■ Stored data
• • • • •
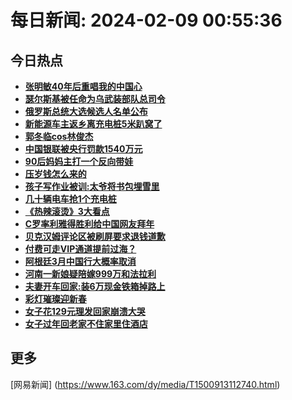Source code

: 
# 每日新闻: 2024-02-09 00:55:36
## 今日热点

- **[张明敏40年后重唱我的中国心](https://www.163.com/search?keyword=%E5%BC%A0%E6%98%8E%E6%95%8F40%E5%B9%B4%E5%90%8E%E9%87%8D%E5%94%B1%E6%88%91%E7%9A%84%E4%B8%AD%E5%9B%BD%E5%BF%83)**
- **[瑟尔斯基被任命为乌武装部队总司令](https://www.163.com/search?keyword=%E7%91%9F%E5%B0%94%E6%96%AF%E5%9F%BA%E8%A2%AB%E4%BB%BB%E5%91%BD%E4%B8%BA%E4%B9%8C%E6%AD%A6%E8%A3%85%E9%83%A8%E9%98%9F%E6%80%BB%E5%8F%B8%E4%BB%A4)**
- **[俄罗斯总统大选候选人名单公布](https://www.163.com/search?keyword=%E4%BF%84%E7%BD%97%E6%96%AF%E6%80%BB%E7%BB%9F%E5%A4%A7%E9%80%89%E5%80%99%E9%80%89%E4%BA%BA%E5%90%8D%E5%8D%95%E5%85%AC%E5%B8%83)**
- **[新能源车主返乡离充电桩5米趴窝了](https://www.163.com/search?keyword=%E6%96%B0%E8%83%BD%E6%BA%90%E8%BD%A6%E4%B8%BB%E8%BF%94%E4%B9%A1%E7%A6%BB%E5%85%85%E7%94%B5%E6%A1%A95%E7%B1%B3%E8%B6%B4%E7%AA%9D%E4%BA%86)**
- **[郭冬临cos林俊杰](https://www.163.com/search?keyword=%E9%83%AD%E5%86%AC%E4%B8%B4cos%E6%9E%97%E4%BF%8A%E6%9D%B0)**
- **[中国银联被央行罚款1540万元](https://www.163.com/search?keyword=%E4%B8%AD%E5%9B%BD%E9%93%B6%E8%81%94%E8%A2%AB%E5%A4%AE%E8%A1%8C%E7%BD%9A%E6%AC%BE1540%E4%B8%87%E5%85%83)**
- **[90后妈妈主打一个反向带娃](https://www.163.com/search?keyword=90%E5%90%8E%E5%A6%88%E5%A6%88%E4%B8%BB%E6%89%93%E4%B8%80%E4%B8%AA%E5%8F%8D%E5%90%91%E5%B8%A6%E5%A8%83)**
- **[压岁钱怎么来的](https://www.163.com/search?keyword=%E5%8E%8B%E5%B2%81%E9%92%B1%E6%80%8E%E4%B9%88%E6%9D%A5%E7%9A%84)**
- **[孩子写作业被训:太爷将书包埋雪里](https://www.163.com/search?keyword=%E5%AD%A9%E5%AD%90%E5%86%99%E4%BD%9C%E4%B8%9A%E8%A2%AB%E8%AE%AD+%E5%A4%AA%E7%88%B7%E5%B0%86%E4%B9%A6%E5%8C%85%E5%9F%8B%E9%9B%AA%E9%87%8C)**
- **[几十辆电车抢1个充电桩](https://www.163.com/search?keyword=%E5%87%A0%E5%8D%81%E8%BE%86%E7%94%B5%E8%BD%A6%E6%8A%A21%E4%B8%AA%E5%85%85%E7%94%B5%E6%A1%A9)**
- **[《热辣滚烫》3大看点](https://www.163.com/search?keyword=%E3%80%8A%E7%83%AD%E8%BE%A3%E6%BB%9A%E7%83%AB%E3%80%8B3%E5%A4%A7%E7%9C%8B%E7%82%B9)**
- **[C罗率利雅得胜利给中国网友拜年](https://www.163.com/search?keyword=C%E7%BD%97%E7%8E%87%E5%88%A9%E9%9B%85%E5%BE%97%E8%83%9C%E5%88%A9%E7%BB%99%E4%B8%AD%E5%9B%BD%E7%BD%91%E5%8F%8B%E6%8B%9C%E5%B9%B4)**
- **[贝克汉姆评论区被刷屏要求退钱道歉](https://www.163.com/search?keyword=%E8%B4%9D%E5%85%8B%E6%B1%89%E5%A7%86%E8%AF%84%E8%AE%BA%E5%8C%BA%E8%A2%AB%E5%88%B7%E5%B1%8F%E8%A6%81%E6%B1%82%E9%80%80%E9%92%B1%E9%81%93%E6%AD%89)**
- **[付费可走VIP通道提前过海？](https://www.163.com/search?keyword=%E4%BB%98%E8%B4%B9%E5%8F%AF%E8%B5%B0VIP%E9%80%9A%E9%81%93%E6%8F%90%E5%89%8D%E8%BF%87%E6%B5%B7%EF%BC%9F)**
- **[阿根廷3月中国行大概率取消](https://www.163.com/search?keyword=%E9%98%BF%E6%A0%B9%E5%BB%B73%E6%9C%88%E4%B8%AD%E5%9B%BD%E8%A1%8C%E5%A4%A7%E6%A6%82%E7%8E%87%E5%8F%96%E6%B6%88)**
- **[河南一新娘疑陪嫁999万和法拉利](https://www.163.com/search?keyword=%E6%B2%B3%E5%8D%97%E4%B8%80%E6%96%B0%E5%A8%98%E7%96%91%E9%99%AA%E5%AB%81999%E4%B8%87%E5%92%8C%E6%B3%95%E6%8B%89%E5%88%A9)**
- **[夫妻开车回家:装6万现金铁箱掉路上](https://www.163.com/search?keyword=%E5%A4%AB%E5%A6%BB%E5%BC%80%E8%BD%A6%E5%9B%9E%E5%AE%B6+%E8%A3%856%E4%B8%87%E7%8E%B0%E9%87%91%E9%93%81%E7%AE%B1%E6%8E%89%E8%B7%AF%E4%B8%8A)**
- **[彩灯璀璨迎新春](https://www.163.com/search?keyword=%E5%BD%A9%E7%81%AF%E7%92%80%E7%92%A8%E8%BF%8E%E6%96%B0%E6%98%A5)**
- **[女子花129元理发回家崩溃大哭](https://www.163.com/search?keyword=%E5%A5%B3%E5%AD%90%E8%8A%B1129%E5%85%83%E7%90%86%E5%8F%91%E5%9B%9E%E5%AE%B6%E5%B4%A9%E6%BA%83%E5%A4%A7%E5%93%AD)**
- **[女子过年回老家不住家里住酒店](https://www.163.com/search?keyword=%E5%A5%B3%E5%AD%90%E8%BF%87%E5%B9%B4%E5%9B%9E%E8%80%81%E5%AE%B6%E4%B8%8D%E4%BD%8F%E5%AE%B6%E9%87%8C%E4%BD%8F%E9%85%92%E5%BA%97)**

## 更多
[网易新闻] (https://www.163.com/dy/media/T1500913112740.html)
• • • • •
■ Exercise requirements
Using the records above, copy word for word the line with "- **[张明敏40年后重唱", the line with "- **[压岁钱怎么来的](https://www.16", and every line between them.

■ The answer
- **[张明敏40年后重唱我的中国心](https://www.163.com/search?keyword=%E5%BC%A0%E6%98%8E%E6%95%8F40%E5%B9%B4%E5%90%8E%E9%87%8D%E5%94%B1%E6%88%91%E7%9A%84%E4%B8%AD%E5%9B%BD%E5%BF%83)**
- **[瑟尔斯基被任命为乌武装部队总司令](https://www.163.com/search?keyword=%E7%91%9F%E5%B0%94%E6%96%AF%E5%9F%BA%E8%A2%AB%E4%BB%BB%E5%91%BD%E4%B8%BA%E4%B9%8C%E6%AD%A6%E8%A3%85%E9%83%A8%E9%98%9F%E6%80%BB%E5%8F%B8%E4%BB%A4)**
- **[俄罗斯总统大选候选人名单公布](https://www.163.com/search?keyword=%E4%BF%84%E7%BD%97%E6%96%AF%E6%80%BB%E7%BB%9F%E5%A4%A7%E9%80%89%E5%80%99%E9%80%89%E4%BA%BA%E5%90%8D%E5%8D%95%E5%85%AC%E5%B8%83)**
- **[新能源车主返乡离充电桩5米趴窝了](https://www.163.com/search?keyword=%E6%96%B0%E8%83%BD%E6%BA%90%E8%BD%A6%E4%B8%BB%E8%BF%94%E4%B9%A1%E7%A6%BB%E5%85%85%E7%94%B5%E6%A1%A95%E7%B1%B3%E8%B6%B4%E7%AA%9D%E4%BA%86)**
- **[郭冬临cos林俊杰](https://www.163.com/search?keyword=%E9%83%AD%E5%86%AC%E4%B8%B4cos%E6%9E%97%E4%BF%8A%E6%9D%B0)**
- **[中国银联被央行罚款1540万元](https://www.163.com/search?keyword=%E4%B8%AD%E5%9B%BD%E9%93%B6%E8%81%94%E8%A2%AB%E5%A4%AE%E8%A1%8C%E7%BD%9A%E6%AC%BE1540%E4%B8%87%E5%85%83)**
- **[90后妈妈主打一个反向带娃](https://www.163.com/search?keyword=90%E5%90%8E%E5%A6%88%E5%A6%88%E4%B8%BB%E6%89%93%E4%B8%80%E4%B8%AA%E5%8F%8D%E5%90%91%E5%B8%A6%E5%A8%83)**
- **[压岁钱怎么来的](https://www.163.com/search?keyword=%E5%8E%8B%E5%B2%81%E9%92%B1%E6%80%8E%E4%B9%88%E6%9D%A5%E7%9A%84)**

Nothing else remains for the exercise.